Había motivos para eliminar a Baños. Desde mediados de 1998 el juzgado sospechaba que había presos con facilidades para salir a robar, que compartían el botín con sus guardias. En julio de ese año tres delincuentes asaltaron un restaurante de Palermo y a la salida mataron a un cabo de la Federal que custodiaba el lugar. Uno de los autores escribió una carta en la que dio detalles de cómo eran autorizados a salir. Otro, Maximiliano Noguera, no pudo hablar porque el 4 de enero pasado apareció ahorcado en su celda. Un suicidio, claro. Seguramente, el hombre cayó en una profunda depresión y no llegó a tiempo el psicólogo.

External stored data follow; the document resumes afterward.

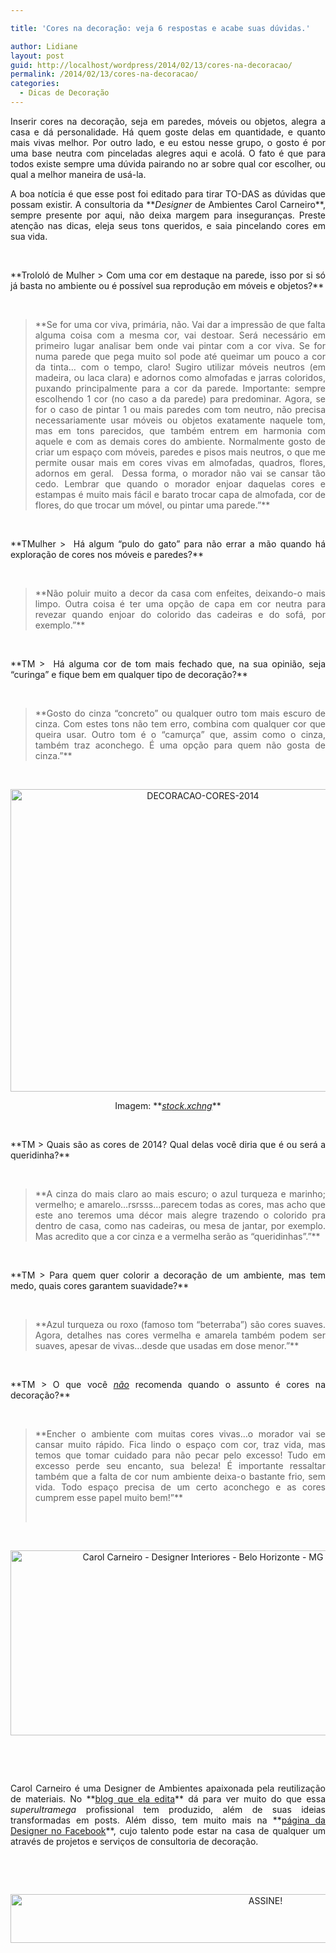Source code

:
 ```yaml
---

title: 'Cores na decoração: veja 6 respostas e acabe suas dúvidas.'

author: Lidiane
layout: post
guid: http://localhost/wordpress/2014/02/13/cores-na-decoracao/
permalink: /2014/02/13/cores-na-decoracao/
categories:
  - Dicas de Decoração
---
```

<p style="text-align: justify;">
  Inserir cores na decoração, seja em paredes, móveis ou objetos, alegra a casa e dá personalidade. Há quem goste delas em quantidade, e quanto mais vivas melhor. Por outro lado, e eu estou nesse grupo, o gosto é por uma base neutra com pinceladas alegres aqui e acolá. O fato é que para todos existe sempre uma dúvida pairando no ar sobre qual cor escolher, ou qual a melhor maneira de usá-la.
</p>

<p style="text-align: justify;">
  A boa notícia é que esse post foi editado para tirar TO-DAS as dúvidas que possam existir. A consultoria da **<em>Designer</em> de Ambientes Carol Carneiro**, sempre presente por aqui, não deixa margem para inseguranças. Preste atenção nas dicas, eleja seus tons queridos, e saia pincelando cores em sua vida.
</p>

&nbsp;

<!--more-->

<p style="text-align: justify;">
  **Trololó de Mulher > Com uma cor em destaque na parede, isso por si só já basta no ambiente ou é possível sua reprodução em móveis e objetos?**
</p>

&nbsp;

> <p style="text-align: justify;">
>   **Se for uma cor viva, primária, não. Vai dar a impressão de que falta alguma coisa com a mesma cor, vai destoar. Será necessário em primeiro lugar analisar bem onde vai pintar com a cor viva. Se for numa parede que pega muito sol pode até queimar um pouco a cor da tinta&#8230; com o tempo, claro! Sugiro utilizar móveis neutros (em madeira, ou laca clara) e adornos como almofadas e jarras coloridos, puxando principalmente para a cor da parede. Importante: sempre escolhendo 1 cor (no caso a da parede) para predominar. Agora, se for o caso de pintar 1 ou mais paredes com tom neutro, não precisa necessariamente usar móveis ou objetos exatamente naquele tom, mas em tons parecidos, que também entrem em harmonia com aquele e com as demais cores do ambiente. Normalmente gosto de criar um espaço com móveis, paredes e pisos mais neutros, o que me permite ousar mais em cores vivas em almofadas, quadros, flores, adornos em geral.  Dessa forma, o morador não vai se cansar tão cedo. Lembrar que quando o morador enjoar daquelas cores e estampas é muito mais fácil e barato trocar capa de almofada, cor de flores, do que trocar um móvel, ou pintar uma parede.”**
> </p>

&nbsp;

<p style="text-align: justify;">
  **TMulher >  Há algum &#8220;pulo do gato&#8221; para não errar a mão quando há exploração de cores nos móveis e paredes?**
</p>

&nbsp;

> <p style="text-align: justify;">
>   **Não poluir muito a decor da casa com enfeites, deixando-o mais limpo. Outra coisa é ter uma opção de capa em cor neutra para revezar quando enjoar do colorido das cadeiras e do sofá, por exemplo.”**
> </p>

&nbsp;

<p style="text-align: justify;">
  **TM >  Há alguma cor de tom mais fechado que, na sua opinião, seja &#8220;curinga&#8221; e fique bem em qualquer tipo de decoração?**
</p>

&nbsp;

> <p style="text-align: justify;">
>   **Gosto do cinza &#8220;concreto&#8221; ou qualquer outro tom mais escuro de cinza. Com estes tons não tem erro, combina com qualquer cor que queira usar. Outro tom é o &#8220;camurça&#8221; que, assim como o cinza, também traz aconchego. É uma opção para quem não gosta de cinza.”**
> </p>

&nbsp;

<p align="center">
  <a href="http://www.trololodemulher.com.br/blog/wp-content/uploads/2014/02/DECORACAO-CORES-2014.jpg"><img class="alignnone size-full wp-image-9921" src="http://www.trololodemulher.com.br/blog/wp-content/uploads/2014/02/DECORACAO-CORES-2014.jpg" alt="DECORACAO-CORES-2014" width="600" height="484" /></a>
</p>

<p style="text-align: center;">
  Imagem: **<em><a href="http://www.sxc.hu/" target="_blank">stock.xchng</a></em>**
</p>

&nbsp;

<p style="text-align: justify;">
  **TM > Quais são as cores de 2014? Qual delas você diria que é ou será a queridinha?**
</p>

&nbsp;

> <p style="text-align: justify;">
>   **A cinza do mais claro ao mais escuro; o azul turqueza e marinho; vermelho; e amarelo&#8230;rsrsss&#8230;parecem todas as cores, mas acho que este ano teremos uma décor mais alegre trazendo o colorido pra dentro de casa, como nas cadeiras, ou mesa de jantar, por exemplo. Mas acredito que a cor cinza e a vermelha serão as &#8220;queridinhas&#8221;.”**
> </p>

&nbsp;

<p style="text-align: justify;">
  **TM > Para quem quer colorir a decoração de um ambiente, mas tem medo, quais cores garantem suavidade?**
</p>

&nbsp;

> <p style="text-align: justify;">
>   **Azul turqueza ou roxo (famoso tom &#8220;beterraba&#8221;) são cores suaves. Agora, detalhes nas cores vermelha e amarela também podem ser suaves, apesar de vivas&#8230;desde que usadas em dose menor.”**
> </p>

&nbsp;

<p style="text-align: justify;">
  **TM > O que você <i><span style="text-decoration: underline;">não</span></i> recomenda quando o assunto é cores na decoração?**
</p>

&nbsp;

> <p style="text-align: justify;">
>   **Encher o ambiente com muitas cores vivas&#8230;o morador vai se cansar muito rápido. Fica lindo o espaço com cor, traz vida, mas temos que tomar cuidado para não pecar pelo excesso! Tudo em excesso perde seu encanto, sua beleza! É importante ressaltar também que a falta de cor num ambiente deixa-o bastante frio, sem vida. Todo espaço precisa de um certo aconchego e as cores cumprem esse papel muito bem!”**
> </p>
> 
> &nbsp;

&nbsp;

<p align="center">
  <a href="http://www.trololodemulher.com.br/blog/wp-content/uploads/2014/02/Carol-Carneiro-Designer-Interiores-Belo-Horizonte-MG.png"><img class="alignnone size-full wp-image-9920" src="http://www.trololodemulher.com.br/blog/wp-content/uploads/2014/02/Carol-Carneiro-Designer-Interiores-Belo-Horizonte-MG.png" alt="Carol Carneiro - Designer Interiores - Belo Horizonte - MG" width="600" height="296" /></a>
</p>

&nbsp;

&nbsp;

<p style="text-align: justify;">
  Carol Carneiro é uma Designer de Ambientes apaixonada pela reutilização de materiais. No **<a href="http://www.blogcarolcarneiro.blogspot.com.br/" target="_blank">blog que ela edita</a>** dá para ver muito do que essa<em> superultramega</em> profissional tem produzido, além de suas ideias transformadas em posts. Além disso, tem muito mais na **<a href="https://www.facebook.com/pages/Blog-Carol-Carneiro/185450341509448" target="_blank">página da Designer no Facebook</a>**, cujo talento pode estar na casa de qualquer um através de projetos e serviços de consultoria de decoração.
</p>

&nbsp;

&nbsp;

<p align="center">
  <a href="http://feedburner.google.com/fb/a/mailverify?uri=blogBichaFemea&loc=en_US" target="_blank"><img class="alignnone size-full wp-image-10439" src="http://www.trololodemulher.com.br/blog/wp-content/uploads/2014/09/ASSINE.png" alt="ASSINE!" width="800" height="78" /></a>
</p>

Cuando Penczansky hizo su denuncia, Bullrich asistía en Viena a un congreso sobre «prevención del delito». A su regreso anunció una depuración del SPF y relevó al jefe, inspector general Alfredo Ayala. En su lugar fue designado un abogado, Juan Develluk, en quien se depositaron esperanzas de renovación del servicio.

Ya en funciones el nuevo jefe, el juez Baños, la jueza Wilma López -que investiga la conspiración contra Baños- y su secretario Julio Quiñones recibieron, cada uno, una caja que contenía un primoroso ataúd de madera y tres balas. Perspicaz, Bullrich descubrió que ése era «un mensaje de alguien que cree que la investigación está tocando sus intereses».

Días después se reveló que en la cárcel de Caseros funcionaba un desarmadero de autos, corría la droga y se cobraba a los presos una tarifa por elegir pabellón. En agosto, un guardia que trabaja en la alcaidía de Tribunales contó que «con guita se puede hacer cualquier cosa» en las cárceles.

El 29 de setiembre, como si fuera un saludo de despedida a Bullrich, un preso fue apaleado por haber denunciado a un guardia que ya le había propinado una paliza. Literalmente, lo molieron a golpes.